Why You Can’t Find Reviews of Pianos

For a number of reasons, not least of which is the highly subjective nature of judging piano sound, t ouch or cosmetics, pianos are seldom (if ever) reviewed in buying guides or magazines like Consumer Reports®. More specialized periodicals for musicians, pianists, or music teachers sometimes make a halfhearted attempt to publish something that outwardly appears to be a comparative review. Unfortunately, since most of these specialty magazines also accept advertising dollars from the very piano manufacturers whose instruments they are comparing, their reviews tend to be watered down and lacking in objectivity. As a result, accurate and truthful comparisons of brands, models, quality, features, or pricing are often difficult to find. Even for those publications less influenced by financial censorship, there’s always the impending threat of legal action if you happen to say something a manufacturer doesn’t agree with, or doesn’t feel represents them or their product accurately or fairly.

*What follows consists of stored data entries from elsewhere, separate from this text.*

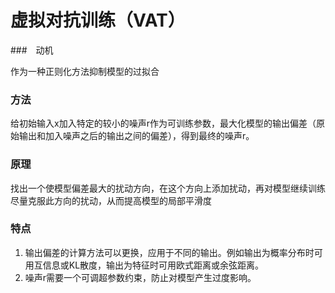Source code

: # 虚拟对抗训练（VAT）

###　动机

作为一种正则化方法抑制模型的过拟合

### 方法

给初始输入x加入特定的较小的噪声r作为可训练参数，最大化模型的输出偏差（原始输出和加入噪声之后的输出之间的偏差），得到最终的噪声r。

### 原理

找出一个使模型偏差最大的扰动方向，在这个方向上添加扰动，再对模型继续训练尽量克服此方向的扰动，从而提高模型的局部平滑度

### 特点

1. 输出偏差的计算方法可以更换，应用于不同的输出。例如输出为概率分布时可用互信息或KL散度，输出为特征时可用欧式距离或余弦距离。
2. 噪声r需要一个可调超参数约束，防止对模型产生过度影响。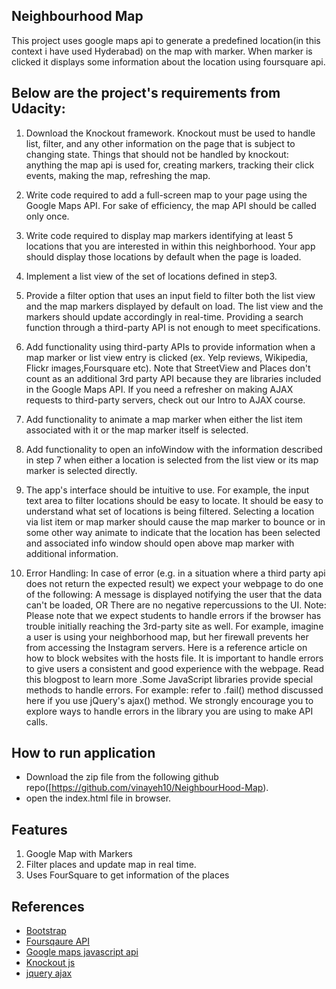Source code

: ## Neighbourhood Map

This project uses google maps api to generate a predefined location(in this context i have used Hyderabad) on the map with marker. When marker is clicked it displays some information about the location using foursquare api.

Below are the project's requirements from Udacity:
----------------------------------------------------

1. Download the Knockout framework. Knockout must be used to handle list, filter, and any other information on the page that is subject to changing state. Things that should not be handled by knockout: anything the map api is used for, creating markers, tracking their click events, making the map, refreshing the map.

2. Write code required to add a full-screen map to your page using the Google Maps API. For sake of efficiency, the map API should be called only once.

3. Write code required to display map markers identifying at least 5 locations that you are interested in within this neighborhood. Your app should display those locations by default when the page is loaded.

4. Implement a list view of the set of locations defined in   step3. 

5. Provide a filter option that uses an input field to filter both the list view and the map markers displayed by default on load. The list view and the markers should update accordingly in real-time. Providing a search function through a third-party API is not enough to meet specifications.

6. Add functionality using third-party APIs to provide information when a map marker or list view entry is clicked (ex. Yelp reviews, Wikipedia, Flickr images,Foursquare etc). Note that StreetView and Places don't count as an additional 3rd party API because they are libraries included in the Google Maps API. If you need a refresher on making AJAX requests to third-party servers, check out our Intro to AJAX course.

7. Add functionality to animate a map marker when either the list item associated with it or the map marker itself is selected.

8. Add functionality to open an infoWindow with the information described in step 7 when either a location is selected from the list view or its map marker is selected directly.

9. The app's interface should be intuitive to use. For example, the input text area to filter locations should be easy to locate. It should be easy to understand what set of locations is being filtered. Selecting a location via list item or map marker should cause the map marker to bounce or in some other way animate to indicate that the location has been selected and associated info window should open above map marker with additional information.

10. Error Handling: In case of error (e.g. in a situation where a third party api does not return the expected result) we expect your webpage to do one of the following: A message is displayed notifying the user that the data can't be loaded, OR There are no negative repercussions to the UI. Note: Please note that we expect students to handle errors if the browser has trouble initially reaching the 3rd-party site as well. For example, imagine a user is using your neighborhood map, but her firewall prevents her from accessing the Instagram servers. Here is a reference article on how to block websites with the hosts file. It is important to handle errors to give users a consistent and good experience with the webpage. Read this blogpost to learn more .Some JavaScript libraries provide special methods to handle errors. For example: refer to .fail() method discussed here if you use jQuery's ajax() method. We strongly encourage you to explore ways to handle errors in the library you are using to make API calls.


How to run application
----------------------
* Download the zip file from the following github repo([https://github.com/vinayeh10/NeighbourHood-Map).
* open the index.html file in browser.

Features
-----------
1. Google Map with Markers
2. Filter places and update map in real time.
3. Uses FourSquare to get information of the places

References
----------
* [Bootstrap](http://getbootstrap.com/)
* [Foursqaure API](https://developer.foursquare.com/)
* [Google maps javascript api](https://developers.google.com/maps/documentation/javascript/tutorial)
* [Knockout js](http://knockoutjs.com/)
* [jquery ajax](http://api.jquery.com/jquery.ajax/)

It can be a truly frustrating experience trying to get accurate information about pianos. Often today a consumer’s main recourse, in order to learn about piano quality or pricing, amounts to calling or visiting a number of piano dealers, and attempting to get pertinent information, or find similar models of instruments to compare (often with confusing or discouraging results). “Piano Info” sites on the internet, while initially appearing to be informative, more often than not present vague or contradictory information that is no more helpful than the dealers; in many cases, the sites are actually run by dealers, and include only what they want you to hear. Checking the classifieds in the paper can give you some very general idea of prices: both private parties and dealers list their pianos there; but only the asking price is listed, not what the piano actually ends up selling for. All-too-frequently neither dealer nor private seller takes into consideration the condition of the piano nor the amount of use it’s had; nor, if a new piano, how well it was prepped, regulated, or voiced, nor how it compares, tonally, with similar models out there for sale.

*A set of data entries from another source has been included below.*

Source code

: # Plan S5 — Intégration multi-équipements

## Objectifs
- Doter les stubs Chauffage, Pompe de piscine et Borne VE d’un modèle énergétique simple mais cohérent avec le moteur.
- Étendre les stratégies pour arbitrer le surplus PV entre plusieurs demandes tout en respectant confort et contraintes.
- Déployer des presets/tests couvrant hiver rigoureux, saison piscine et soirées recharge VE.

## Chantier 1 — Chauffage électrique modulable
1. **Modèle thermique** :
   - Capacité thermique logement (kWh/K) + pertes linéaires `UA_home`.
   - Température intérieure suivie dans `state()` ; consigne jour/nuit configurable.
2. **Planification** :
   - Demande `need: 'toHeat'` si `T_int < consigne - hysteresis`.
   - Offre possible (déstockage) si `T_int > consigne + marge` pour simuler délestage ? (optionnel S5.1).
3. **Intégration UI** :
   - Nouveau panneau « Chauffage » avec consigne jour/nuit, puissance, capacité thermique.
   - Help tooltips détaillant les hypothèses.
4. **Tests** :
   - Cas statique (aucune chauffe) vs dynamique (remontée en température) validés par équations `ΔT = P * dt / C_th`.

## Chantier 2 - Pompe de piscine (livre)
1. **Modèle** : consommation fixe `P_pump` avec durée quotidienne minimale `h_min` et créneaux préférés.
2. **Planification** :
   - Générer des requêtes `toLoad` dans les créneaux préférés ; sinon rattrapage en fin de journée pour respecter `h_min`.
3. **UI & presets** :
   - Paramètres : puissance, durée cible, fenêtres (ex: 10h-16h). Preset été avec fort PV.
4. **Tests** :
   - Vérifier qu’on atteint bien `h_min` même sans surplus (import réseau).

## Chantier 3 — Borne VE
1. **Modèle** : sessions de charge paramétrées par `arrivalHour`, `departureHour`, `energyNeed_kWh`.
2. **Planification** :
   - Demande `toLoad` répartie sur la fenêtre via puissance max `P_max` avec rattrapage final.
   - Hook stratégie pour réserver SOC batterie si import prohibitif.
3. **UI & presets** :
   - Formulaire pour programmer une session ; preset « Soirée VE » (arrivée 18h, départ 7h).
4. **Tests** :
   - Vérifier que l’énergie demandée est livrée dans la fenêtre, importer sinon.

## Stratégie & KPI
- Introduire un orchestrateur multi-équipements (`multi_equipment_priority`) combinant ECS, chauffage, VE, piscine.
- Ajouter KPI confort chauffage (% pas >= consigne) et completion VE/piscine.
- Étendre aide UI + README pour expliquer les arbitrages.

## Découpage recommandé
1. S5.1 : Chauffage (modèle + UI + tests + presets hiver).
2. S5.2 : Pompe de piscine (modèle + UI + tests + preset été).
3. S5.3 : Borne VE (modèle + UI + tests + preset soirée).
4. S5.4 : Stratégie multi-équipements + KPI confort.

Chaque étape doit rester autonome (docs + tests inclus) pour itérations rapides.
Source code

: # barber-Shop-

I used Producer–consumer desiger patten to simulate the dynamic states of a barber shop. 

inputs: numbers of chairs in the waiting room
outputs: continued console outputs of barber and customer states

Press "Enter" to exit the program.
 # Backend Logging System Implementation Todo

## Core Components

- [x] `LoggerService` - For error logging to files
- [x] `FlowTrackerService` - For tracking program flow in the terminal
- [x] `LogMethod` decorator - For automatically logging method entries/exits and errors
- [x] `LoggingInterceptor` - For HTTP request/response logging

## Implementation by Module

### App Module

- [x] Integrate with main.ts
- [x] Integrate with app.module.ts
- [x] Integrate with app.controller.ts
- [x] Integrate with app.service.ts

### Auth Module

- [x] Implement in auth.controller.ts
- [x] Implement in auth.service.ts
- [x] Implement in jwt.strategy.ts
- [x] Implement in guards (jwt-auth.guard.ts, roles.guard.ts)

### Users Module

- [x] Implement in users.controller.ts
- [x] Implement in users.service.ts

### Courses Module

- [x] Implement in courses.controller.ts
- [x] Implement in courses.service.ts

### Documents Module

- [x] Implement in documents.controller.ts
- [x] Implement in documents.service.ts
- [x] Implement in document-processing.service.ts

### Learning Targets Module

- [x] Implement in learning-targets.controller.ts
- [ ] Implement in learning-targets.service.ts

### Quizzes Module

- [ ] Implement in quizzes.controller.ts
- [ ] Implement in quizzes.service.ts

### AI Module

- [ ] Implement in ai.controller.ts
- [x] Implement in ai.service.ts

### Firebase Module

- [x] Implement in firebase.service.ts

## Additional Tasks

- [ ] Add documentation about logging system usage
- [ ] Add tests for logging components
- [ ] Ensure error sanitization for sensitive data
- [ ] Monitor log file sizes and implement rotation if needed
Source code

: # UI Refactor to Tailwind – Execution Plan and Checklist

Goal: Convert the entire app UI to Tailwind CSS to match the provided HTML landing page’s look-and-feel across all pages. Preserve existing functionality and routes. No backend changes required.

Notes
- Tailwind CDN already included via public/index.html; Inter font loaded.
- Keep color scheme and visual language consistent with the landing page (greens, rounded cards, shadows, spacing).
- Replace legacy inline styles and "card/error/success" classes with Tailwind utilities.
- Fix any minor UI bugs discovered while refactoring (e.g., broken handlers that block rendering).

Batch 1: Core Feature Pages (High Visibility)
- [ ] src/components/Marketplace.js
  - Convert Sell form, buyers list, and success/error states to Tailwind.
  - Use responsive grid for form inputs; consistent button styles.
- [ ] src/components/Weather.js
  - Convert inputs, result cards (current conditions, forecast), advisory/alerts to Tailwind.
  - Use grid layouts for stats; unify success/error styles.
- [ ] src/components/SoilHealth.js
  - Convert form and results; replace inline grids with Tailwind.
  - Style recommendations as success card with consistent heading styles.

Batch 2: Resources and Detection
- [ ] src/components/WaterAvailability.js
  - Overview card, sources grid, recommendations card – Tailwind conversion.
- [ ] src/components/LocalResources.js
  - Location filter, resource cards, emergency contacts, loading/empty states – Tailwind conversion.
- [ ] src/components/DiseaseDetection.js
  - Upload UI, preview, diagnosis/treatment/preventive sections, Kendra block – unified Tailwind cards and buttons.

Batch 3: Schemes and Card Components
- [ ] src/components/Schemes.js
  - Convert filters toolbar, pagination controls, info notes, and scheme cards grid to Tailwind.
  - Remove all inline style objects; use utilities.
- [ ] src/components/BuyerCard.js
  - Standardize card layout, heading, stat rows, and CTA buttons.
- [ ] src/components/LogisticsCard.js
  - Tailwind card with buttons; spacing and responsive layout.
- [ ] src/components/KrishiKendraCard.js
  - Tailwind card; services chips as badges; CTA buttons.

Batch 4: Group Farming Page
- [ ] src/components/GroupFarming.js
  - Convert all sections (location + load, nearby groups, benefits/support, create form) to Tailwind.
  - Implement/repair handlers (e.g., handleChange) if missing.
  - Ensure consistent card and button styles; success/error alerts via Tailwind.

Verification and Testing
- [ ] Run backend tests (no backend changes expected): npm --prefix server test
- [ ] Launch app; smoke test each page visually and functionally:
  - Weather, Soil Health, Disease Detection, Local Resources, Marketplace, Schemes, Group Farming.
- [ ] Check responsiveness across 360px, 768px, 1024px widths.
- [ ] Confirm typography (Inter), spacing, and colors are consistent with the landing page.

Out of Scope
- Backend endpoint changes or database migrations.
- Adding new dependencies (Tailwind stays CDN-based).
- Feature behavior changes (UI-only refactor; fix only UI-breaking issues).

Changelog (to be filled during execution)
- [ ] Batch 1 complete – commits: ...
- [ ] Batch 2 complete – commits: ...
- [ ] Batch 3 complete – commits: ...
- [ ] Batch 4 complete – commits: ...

Piano manufacturers, in an effort to accommodate competing dealers, will often provide them virtually the same piano, but with different names on the fallboard and with differing styles, options, features, and stringing scales, in order to make it more difficult for the public to be able to tell which pianos are which, or to be able to make effective comparisons. Trying to compare piano features or quality from the various manufacturers’ literature can be an exercise in futility, like comparing apples and oranges. In addition, disparate and widely divergent exchange rates between European, Asian, and U.S. currencies have further contributed to the confusion about piano pricing, and have given rise to opportunists and price-gougers. Dealers often now refuse to quote prices over the phone, and require customers to come in, in person, and submit to a sales pitch, before giving out any sort of price info. It certainly seems that all too often, piano dealers seek to make money by keeping consumers in the dark.

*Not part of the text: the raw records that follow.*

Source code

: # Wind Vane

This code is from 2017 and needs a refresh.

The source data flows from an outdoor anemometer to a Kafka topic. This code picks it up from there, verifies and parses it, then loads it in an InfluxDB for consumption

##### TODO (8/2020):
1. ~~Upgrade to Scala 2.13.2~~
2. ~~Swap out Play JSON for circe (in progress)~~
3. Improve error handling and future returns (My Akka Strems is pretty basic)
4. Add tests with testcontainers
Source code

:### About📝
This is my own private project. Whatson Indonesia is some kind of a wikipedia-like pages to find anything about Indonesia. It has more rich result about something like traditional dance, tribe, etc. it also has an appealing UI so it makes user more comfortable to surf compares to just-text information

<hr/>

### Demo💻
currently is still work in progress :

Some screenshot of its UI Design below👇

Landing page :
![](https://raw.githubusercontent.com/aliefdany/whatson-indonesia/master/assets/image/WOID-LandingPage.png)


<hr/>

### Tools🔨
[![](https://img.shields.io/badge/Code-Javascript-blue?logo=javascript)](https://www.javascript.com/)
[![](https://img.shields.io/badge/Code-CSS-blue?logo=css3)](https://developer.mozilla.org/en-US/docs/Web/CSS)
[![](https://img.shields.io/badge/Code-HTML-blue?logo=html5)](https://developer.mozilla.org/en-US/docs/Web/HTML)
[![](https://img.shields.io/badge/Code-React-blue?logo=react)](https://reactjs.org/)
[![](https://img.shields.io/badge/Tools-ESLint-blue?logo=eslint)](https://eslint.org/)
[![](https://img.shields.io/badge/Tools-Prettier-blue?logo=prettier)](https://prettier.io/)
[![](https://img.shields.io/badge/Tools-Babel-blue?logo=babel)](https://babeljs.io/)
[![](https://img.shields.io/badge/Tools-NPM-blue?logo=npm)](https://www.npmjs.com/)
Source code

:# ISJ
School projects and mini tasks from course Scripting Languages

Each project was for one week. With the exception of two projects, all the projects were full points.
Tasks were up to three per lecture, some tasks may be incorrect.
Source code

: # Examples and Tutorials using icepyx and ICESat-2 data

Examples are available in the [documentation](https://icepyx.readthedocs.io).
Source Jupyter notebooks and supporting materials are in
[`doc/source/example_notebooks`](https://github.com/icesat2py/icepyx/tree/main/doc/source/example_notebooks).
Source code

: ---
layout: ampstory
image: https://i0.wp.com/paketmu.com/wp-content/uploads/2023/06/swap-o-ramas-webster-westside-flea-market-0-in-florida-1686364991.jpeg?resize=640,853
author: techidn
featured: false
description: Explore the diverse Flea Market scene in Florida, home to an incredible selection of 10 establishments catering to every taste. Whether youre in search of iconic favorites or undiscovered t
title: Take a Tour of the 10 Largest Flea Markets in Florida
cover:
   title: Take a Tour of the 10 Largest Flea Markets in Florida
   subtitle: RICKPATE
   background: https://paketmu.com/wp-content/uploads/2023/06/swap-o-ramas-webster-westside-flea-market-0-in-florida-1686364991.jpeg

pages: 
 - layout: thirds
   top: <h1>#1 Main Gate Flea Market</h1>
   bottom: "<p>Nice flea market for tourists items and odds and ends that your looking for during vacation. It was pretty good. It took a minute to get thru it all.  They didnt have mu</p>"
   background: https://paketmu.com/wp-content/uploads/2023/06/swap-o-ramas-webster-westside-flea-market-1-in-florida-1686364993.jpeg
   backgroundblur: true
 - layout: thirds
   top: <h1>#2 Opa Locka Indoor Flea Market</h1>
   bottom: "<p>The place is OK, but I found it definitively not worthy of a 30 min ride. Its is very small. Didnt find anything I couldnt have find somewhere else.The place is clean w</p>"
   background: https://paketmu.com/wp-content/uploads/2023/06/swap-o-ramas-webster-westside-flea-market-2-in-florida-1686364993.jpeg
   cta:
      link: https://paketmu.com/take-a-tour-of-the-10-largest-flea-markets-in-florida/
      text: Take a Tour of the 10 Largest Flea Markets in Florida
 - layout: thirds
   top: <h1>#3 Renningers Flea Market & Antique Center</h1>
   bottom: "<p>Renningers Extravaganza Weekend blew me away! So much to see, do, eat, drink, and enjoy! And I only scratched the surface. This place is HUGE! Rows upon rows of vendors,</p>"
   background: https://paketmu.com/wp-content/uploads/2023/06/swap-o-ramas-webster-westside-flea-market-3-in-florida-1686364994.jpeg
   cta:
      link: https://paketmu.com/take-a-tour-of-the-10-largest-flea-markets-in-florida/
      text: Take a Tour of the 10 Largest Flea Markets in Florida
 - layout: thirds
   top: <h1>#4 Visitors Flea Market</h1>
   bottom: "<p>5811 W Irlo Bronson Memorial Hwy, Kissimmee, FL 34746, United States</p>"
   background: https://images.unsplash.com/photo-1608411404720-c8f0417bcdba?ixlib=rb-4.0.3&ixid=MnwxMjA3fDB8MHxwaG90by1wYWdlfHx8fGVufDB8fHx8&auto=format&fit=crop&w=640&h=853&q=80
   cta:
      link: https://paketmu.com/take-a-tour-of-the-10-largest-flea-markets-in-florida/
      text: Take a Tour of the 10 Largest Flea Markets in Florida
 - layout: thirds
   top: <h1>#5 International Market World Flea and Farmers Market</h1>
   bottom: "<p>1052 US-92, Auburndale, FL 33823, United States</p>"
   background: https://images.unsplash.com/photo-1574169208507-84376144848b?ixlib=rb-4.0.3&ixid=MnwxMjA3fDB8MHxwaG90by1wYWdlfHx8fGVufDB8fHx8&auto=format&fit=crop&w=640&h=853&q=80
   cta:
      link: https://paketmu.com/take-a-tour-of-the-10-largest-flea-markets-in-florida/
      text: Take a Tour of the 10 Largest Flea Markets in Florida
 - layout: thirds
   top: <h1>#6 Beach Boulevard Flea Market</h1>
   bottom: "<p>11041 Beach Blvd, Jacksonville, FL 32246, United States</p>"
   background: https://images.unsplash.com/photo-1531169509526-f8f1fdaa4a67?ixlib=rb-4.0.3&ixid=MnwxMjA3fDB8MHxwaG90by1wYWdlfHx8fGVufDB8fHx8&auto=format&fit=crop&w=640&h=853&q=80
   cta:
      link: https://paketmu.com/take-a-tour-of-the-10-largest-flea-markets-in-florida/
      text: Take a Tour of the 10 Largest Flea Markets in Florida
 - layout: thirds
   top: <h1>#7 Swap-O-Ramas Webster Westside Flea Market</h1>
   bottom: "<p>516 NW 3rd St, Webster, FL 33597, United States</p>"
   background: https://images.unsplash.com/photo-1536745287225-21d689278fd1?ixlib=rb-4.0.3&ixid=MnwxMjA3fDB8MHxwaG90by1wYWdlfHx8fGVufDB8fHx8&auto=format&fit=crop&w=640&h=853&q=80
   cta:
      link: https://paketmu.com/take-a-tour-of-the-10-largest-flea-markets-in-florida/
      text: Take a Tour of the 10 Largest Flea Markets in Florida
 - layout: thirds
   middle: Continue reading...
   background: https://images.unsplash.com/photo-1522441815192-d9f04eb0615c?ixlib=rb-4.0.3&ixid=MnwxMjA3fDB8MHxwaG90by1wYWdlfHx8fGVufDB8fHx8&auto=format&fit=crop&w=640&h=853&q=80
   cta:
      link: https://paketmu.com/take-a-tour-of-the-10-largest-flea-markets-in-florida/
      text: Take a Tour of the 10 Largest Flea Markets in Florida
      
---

In many cases dealers and importers can now buy overseas, dirt-cheap, instruments designed to have the outward appearance of a quality piano, but with little of the construction, design, or materials that make for a quality instrument, inside. These instruments are then shipped to the States by the containerload, and sold here for many times what they initially cost. Good or high quality pianos, on the other hand, are typically products with high materials and labor costs, and relatively narrow profit margins (after all is said and done). Government intervention, protections and/or and assistance in various forms, and the absence or presence of import tariffs and duties can often make or break a piano manufacturer. Over recent years, the importation of several fairly well-made, and popular, imported piano brands dried up almost overnight due to a sudden corresponding evaporation of government protections, incentives, or exemptions, or due to a coinciding change in the foreign currency exchange rate. Makers of high quality pianos here in the States are struggling to survive.

It is common today to see piano parts being made in one country, then shipped to another for final assembly, and then shipped to still another country to be sold, simply because doing so will circumvent import or export tariffs and duties, or because local government in a country has chosen to subsidize new industry or manufacturing in an effort to help create new jobs. And the name placed on that multi-national piano product could be one from any of those countries, or from none of them.